Plain-text document sources:
^^^^^^^^^^^^^^^^

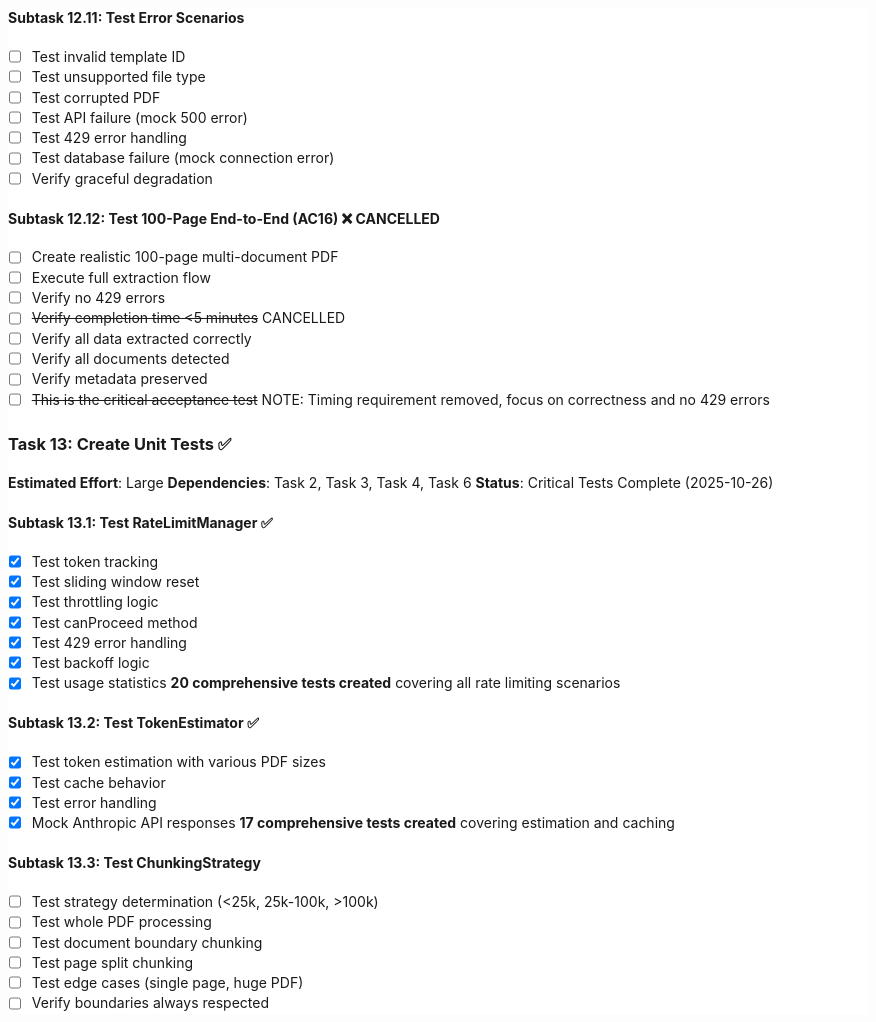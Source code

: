 #### Subtask 12.11: Test Error Scenarios
- [ ] Test invalid template ID
- [ ] Test unsupported file type
- [ ] Test corrupted PDF
- [ ] Test API failure (mock 500 error)
- [ ] Test 429 error handling
- [ ] Test database failure (mock connection error)
- [ ] Verify graceful degradation

#### Subtask 12.12: Test 100-Page End-to-End (AC16) ❌ CANCELLED
- [ ] Create realistic 100-page multi-document PDF
- [ ] Execute full extraction flow
- [ ] Verify no 429 errors
- [ ] ~~Verify completion time <5 minutes~~ CANCELLED
- [ ] Verify all data extracted correctly
- [ ] Verify all documents detected
- [ ] Verify metadata preserved
- [ ] ~~This is the critical acceptance test~~ NOTE: Timing requirement removed, focus on correctness and no 429 errors

### Task 13: Create Unit Tests ✅
**Estimated Effort**: Large
**Dependencies**: Task 2, Task 3, Task 4, Task 6
**Status**: Critical Tests Complete (2025-10-26)

#### Subtask 13.1: Test RateLimitManager ✅
- [x] Test token tracking
- [x] Test sliding window reset
- [x] Test throttling logic
- [x] Test canProceed method
- [x] Test 429 error handling
- [x] Test backoff logic
- [x] Test usage statistics
**20 comprehensive tests created** covering all rate limiting scenarios

#### Subtask 13.2: Test TokenEstimator ✅
- [x] Test token estimation with various PDF sizes
- [x] Test cache behavior
- [x] Test error handling
- [x] Mock Anthropic API responses
**17 comprehensive tests created** covering estimation and caching

#### Subtask 13.3: Test ChunkingStrategy
- [ ] Test strategy determination (<25k, 25k-100k, >100k)
- [ ] Test whole PDF processing
- [ ] Test document boundary chunking
- [ ] Test page split chunking
- [ ] Test edge cases (single page, huge PDF)
- [ ] Verify boundaries always respected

^^^^^^^^^^^^^^^^

What you are asked to do: Your answer must be the line containing "#### Subtask 13.2: Test TokenEstimator ✅" and every line after it through the end of the records above, reproduced exactly and alone.

Exercise solution:
#### Subtask 13.2: Test TokenEstimator ✅
- [x] Test token estimation with various PDF sizes
- [x] Test cache behavior
- [x] Test error handling
- [x] Mock Anthropic API responses
**17 comprehensive tests created** covering estimation and caching

#### Subtask 13.3: Test ChunkingStrategy
- [ ] Test strategy determination (<25k, 25k-100k, >100k)
- [ ] Test whole PDF processing
- [ ] Test document boundary chunking
- [ ] Test page split chunking
- [ ] Test edge cases (single page, huge PDF)
- [ ] Verify boundaries always respected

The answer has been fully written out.